The different strokes in swimming obviously focus on different muscle groups. However, every stroke uses basically every muscle group from the neck to the toes; it all depends on form and intensity. Different strokes are easier than others, and some are more efficient. The more efficient your stroke, the fewer calories you actually burn. Flopping around, barely moving, actually burns more calories than an efficient front crawl, where there is little wasted energy and therefore less effort.

As a workout, swimming burns about 89 per cent of what you might burn running for the same amount of time. So, if you ran at a reasonable pace for one hour straight, it would burn only 11 per cent more calories than swimming for one hour, and it is far easier.

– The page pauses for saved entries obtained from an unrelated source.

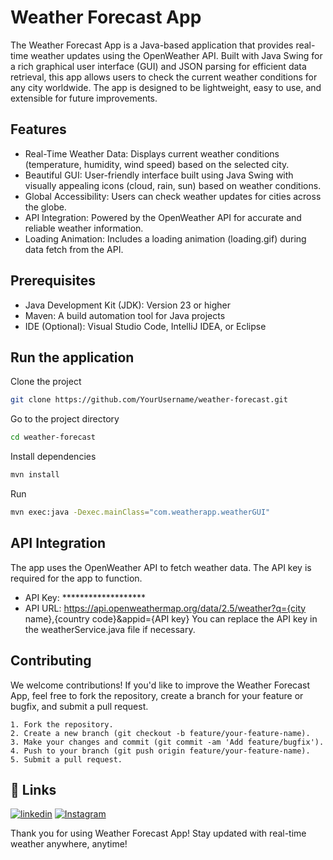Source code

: 
# Weather Forecast App

The Weather Forecast App is a Java-based application that provides real-time weather updates using the OpenWeather API. Built with Java Swing for a rich graphical user interface (GUI) and JSON parsing for efficient data retrieval, this app allows users to check the current weather conditions for any city worldwide. The app is designed to be lightweight, easy to use, and extensible for future improvements.


## Features

- Real-Time Weather Data: Displays current weather conditions (temperature, humidity, wind speed) based on the selected city.
- Beautiful GUI: User-friendly interface built using Java Swing with visually appealing icons (cloud, rain, sun) based on weather conditions.
- Global Accessibility: Users can check weather updates for cities across the globe.
- API Integration: Powered by the OpenWeather API for accurate and reliable weather information.
- Loading Animation: Includes a loading animation (loading.gif) during data fetch from the API.

## Prerequisites

- Java Development Kit (JDK): Version 23 or higher
- Maven: A build automation tool for Java projects
- IDE (Optional): Visual Studio Code, IntelliJ IDEA, or Eclipse
## Run the application

Clone the project

```bash
git clone https://github.com/YourUsername/weather-forecast.git

```

Go to the project directory

```bash
cd weather-forecast
```

Install dependencies

```bash
mvn install
```

Run

```bash
mvn exec:java -Dexec.mainClass="com.weatherapp.weatherGUI"

```


## API Integration

The app uses the OpenWeather API to fetch weather data. The API key is required for the app to function.

- API Key: *******************
- API URL: https://api.openweathermap.org/data/2.5/weather?q={city name},{country code}&appid={API key}
You can replace the API key in the weatherService.java file if necessary.
## Contributing

We welcome contributions! If you'd like to improve the Weather Forecast App, feel free to fork the repository, create a branch for your feature or bugfix, and submit a pull request.

    1. Fork the repository.
    2. Create a new branch (git checkout -b feature/your-feature-name).
    3. Make your changes and commit (git commit -am 'Add feature/bugfix').
    4. Push to your branch (git push origin feature/your-feature-name).
    5. Submit a pull request.


## 🔗 Links
[![linkedin](https://img.shields.io/badge/linkedin-0A66C2?style=for-the-badge&logo=linkedin&logoColor=white)](https://www.linkedin.com/in/piyushkayastha)
[![Instagram](https://img.shields.io/badge/Instagram-E4405F?style=for-the-badge&logo=instagram&logoColor=white)](https://www.instagram.com/piyushkayastha2/)

Thank you for using Weather Forecast App!
Stay updated with real-time weather anywhere, anytime!

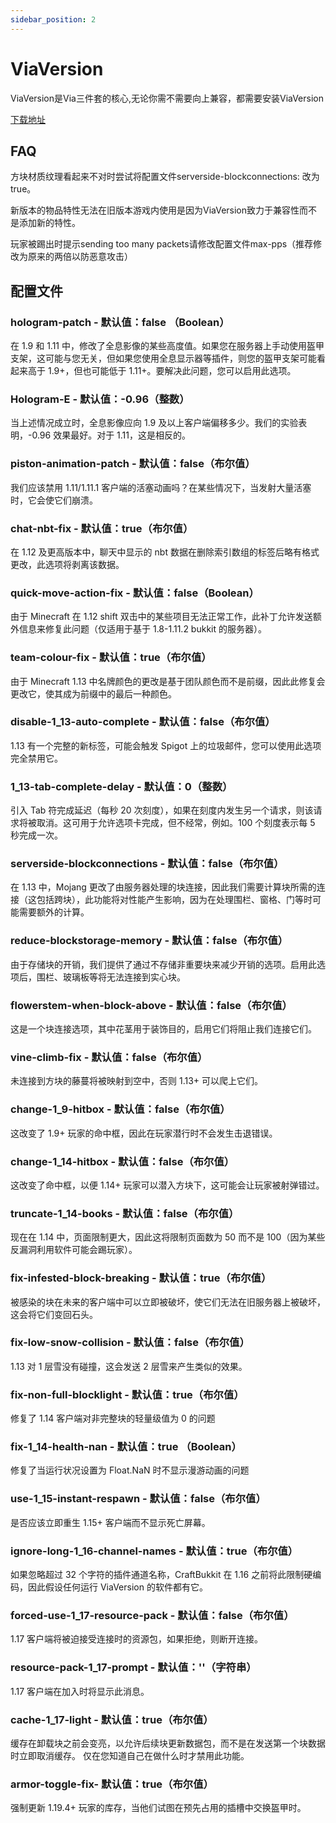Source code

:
 ```yaml
---
sidebar_position: 2
---
```


# ViaVersion

ViaVersion是Via三件套的核心,无论你需不需要向上兼容，都需要安装ViaVersion

[下载地址](https://ci.viaversion.com/job/ViaVersion/)

## FAQ

方块材质纹理看起来不对时尝试将配置文件serverside-blockconnections: 改为true。

新版本的物品特性无法在旧版本游戏内使用是因为ViaVersion致力于兼容性而不是添加新的特性。

玩家被踢出时提示sending too many packets请修改配置文件max-pps（推荐修改为原来的两倍以防恶意攻击）

## 配置文件

### hologram-patch - 默认值：false （Boolean）

在 1.9 和 1.11 中，修改了全息影像的某些高度值。如果您在服务器上手动使用盔甲支架，这可能与您无关，但如果您使用全息显示器等插件，则您的盔甲支架可能看起来高于 1.9+，但也可能低于 1.11+。要解决此问题，您可以启用此选项。

### Hologram-E - 默认值：-0.96（整数）

当上述情况成立时，全息影像应向 1.9 及以上客户端偏移多少。我们的实验表明，-0.96 效果最好。对于 1.11，这是相反的。

### piston-animation-patch - 默认值：false（布尔值）

我们应该禁用 1.11/1.11.1 客户端的活塞动画吗？在某些情况下，当发射大量活塞时，它会使它们崩溃。

### chat-nbt-fix - 默认值：true（布尔值）

在 1.12 及更高版本中，聊天中显示的 nbt 数据在删除索引数组的标签后略有格式更改，此选项将剥离该数据。

### quick-move-action-fix - 默认值：false（Boolean）

由于 Minecraft 在 1.12 shift 双击中的某些项目无法正常工作，此补丁允许发送额外信息来修复此问题（仅适用于基于 1.8-1.11.2 bukkit 的服务器）。

### team-colour-fix - 默认值：true（布尔值）

由于 Minecraft 1.13 中名牌颜色的更改是基于团队颜色而不是前缀，因此此修复会更改它，使其成为前缀中的最后一种颜色。

### disable-1_13-auto-complete - 默认值：false（布尔值）

1.13 有一个完整的新标签，可能会触发 Spigot 上的垃圾邮件，您可以使用此选项完全禁用它。

### 1_13-tab-complete-delay - 默认值：0（整数）

引入 Tab 符完成延迟（每秒 20 次刻度），如果在刻度内发生另一个请求，则该请求将被取消。这可用于允许选项卡完成，但不经常，例如。100 个刻度表示每 5 秒完成一次。

### serverside-blockconnections - 默认值：false（布尔值）

在 1.13 中，Mojang 更改了由服务器处理的块连接，因此我们需要计算块所需的连接（这包括跨块），此功能将对性能产生影响，因为在处理围栏、窗格、门等时可能需要额外的计算。

### reduce-blockstorage-memory - 默认值：false（布尔值）

由于存储块的开销，我们提供了通过不存储非重要块来减少开销的选项。启用此选项后，围栏、玻璃板等将无法连接到实心块。

### flowerstem-when-block-above - 默认值：false（布尔值）

这是一个块连接选项，其中花茎用于装饰目的，启用它们将阻止我们连接它们。

### vine-climb-fix - 默认值：false（布尔值）

未连接到方块的藤蔓将被映射到空中，否则 1.13+ 可以爬上它们。

### change-1_9-hitbox - 默认值：false（布尔值）

这改变了 1.9+ 玩家的命中框，因此在玩家潜行时不会发生击退错误。

### change-1_14-hitbox - 默认值：false（布尔值）

这改变了命中框，以便 1.14+ 玩家可以潜入方块下，这可能会让玩家被射弹错过。

### truncate-1_14-books - 默认值：false（布尔值）

现在在 1.14 中，页面限制更大，因此这将限制页面数为 50 而不是 100（因为某些反漏洞利用软件可能会踢玩家）。

### fix-infested-block-breaking - 默认值：true（布尔值）

被感染的块在未来的客户端中可以立即被破坏，使它们无法在旧服务器上被破坏，这会将它们变回石头。

### fix-low-snow-collision - 默认值：false（布尔值）

1.13 对 1 层雪没有碰撞，这会发送 2 层雪来产生类似的效果。

### fix-non-full-blocklight - 默认值：true（布尔值）

修复了 1.14 客户端对非完整块的轻量级值为 0 的问题

### fix-1_14-health-nan - 默认值：true （Boolean）

修复了当运行状况设置为 Float.NaN 时不显示漫游动画的问题

### use-1_15-instant-respawn - 默认值：false（布尔值）

是否应该立即重生 1.15+ 客户端而不显示死亡屏幕。

### ignore-long-1_16-channel-names - 默认值：true（布尔值）

如果忽略超过 32 个字符的插件通道名称，CraftBukkit 在 1.16 之前将此限制硬编码，因此假设任何运行 ViaVersion 的软件都有它。

### forced-use-1_17-resource-pack - 默认值：false（布尔值）

1.17 客户端将被迫接受连接时的资源包，如果拒绝，则断开连接。

### resource-pack-1_17-prompt - 默认值：''（字符串）

1.17 客户端在加入时将显示此消息。

### cache-1_17-light - 默认值：true（布尔值）

缓存在卸载块之前会变亮，以允许后续块更新数据包，而不是在发送第一个块数据时立即取消缓存。
仅在您知道自己在做什么时才禁用此功能。

### armor-toggle-fix- 默认值：true（布尔值）

强制更新 1.19.4+ 玩家的库存，当他们试图在预先占用的插槽中交换盔甲时。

Personally, my swimming workout lasts about one and a half hours, totalling at least 900 calories. That is a big chunk of energy. Also I get a kick-ass full-body workout, and if I work on my (very hideous) butterfly stroke, I get one of the most intense cardio workouts ever. Add on the fact that you don’t really come out smelling like B.O. because the water naturally cools you, and you’ve got one kick-ass workout.


Swimming is a low impact total body workout. It’s great for your heart, circulation, physique and co-ordination.

Not only is swimming a great way to exercise, but it’s also a very involved sport. There are so many volumes of techniques, drills, sets and exercises that you can always work a muscle in a different way, or challenge yourself. I recommend going to, which is an amazing and free resource for swimmers to get video examples of drills and techniques. So many times I have been left breathless and crumpled from its workouts. Also, they are fun and they keep swimming from becoming about stale lengths.

So grab a swimming schedule and hit the U of M pool, or if you’re self-conscious, there are a multitude of adult swim courses available through Bison Recreation Services, one of which I have been taking for the past three months. It has been an amazing investment of time. I have had the best workouts of my life at the U of M pool and I wholeheartedly recommend you give it a try.